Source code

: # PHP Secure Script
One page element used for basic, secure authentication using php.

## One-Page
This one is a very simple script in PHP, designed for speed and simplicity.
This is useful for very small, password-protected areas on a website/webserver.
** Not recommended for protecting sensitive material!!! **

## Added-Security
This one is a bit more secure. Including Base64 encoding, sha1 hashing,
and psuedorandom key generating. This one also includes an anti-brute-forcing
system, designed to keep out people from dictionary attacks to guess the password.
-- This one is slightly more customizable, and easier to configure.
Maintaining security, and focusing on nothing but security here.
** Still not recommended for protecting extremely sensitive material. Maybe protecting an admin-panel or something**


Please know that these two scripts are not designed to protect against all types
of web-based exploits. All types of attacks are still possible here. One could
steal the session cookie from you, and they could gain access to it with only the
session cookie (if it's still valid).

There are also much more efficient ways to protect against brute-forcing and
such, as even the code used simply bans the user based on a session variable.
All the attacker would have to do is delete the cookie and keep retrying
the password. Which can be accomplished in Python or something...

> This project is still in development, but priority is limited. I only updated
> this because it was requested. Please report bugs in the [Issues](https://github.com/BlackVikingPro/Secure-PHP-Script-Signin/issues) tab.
-- -- --
- EXERCISE DIRECTIONS -
An exact copy of every entry above is the expected answer.

- WRITTEN ANSWER -
Source code

: # PHP Secure Script
One page element used for basic, secure authentication using php.

## One-Page
This one is a very simple script in PHP, designed for speed and simplicity.
This is useful for very small, password-protected areas on a website/webserver.
** Not recommended for protecting sensitive material!!! **

## Added-Security
This one is a bit more secure. Including Base64 encoding, sha1 hashing,
and psuedorandom key generating. This one also includes an anti-brute-forcing
system, designed to keep out people from dictionary attacks to guess the password.
-- This one is slightly more customizable, and easier to configure.
Maintaining security, and focusing on nothing but security here.
** Still not recommended for protecting extremely sensitive material. Maybe protecting an admin-panel or something**


Please know that these two scripts are not designed to protect against all types
of web-based exploits. All types of attacks are still possible here. One could
steal the session cookie from you, and they could gain access to it with only the
session cookie (if it's still valid).

There are also much more efficient ways to protect against brute-forcing and
such, as even the code used simply bans the user based on a session variable.
All the attacker would have to do is delete the cookie and keep retrying
the password. Which can be accomplished in Python or something...

> This project is still in development, but priority is limited. I only updated
> this because it was requested. Please report bugs in the [Issues](https://github.com/BlackVikingPro/Secure-PHP-Script-Signin/issues) tab.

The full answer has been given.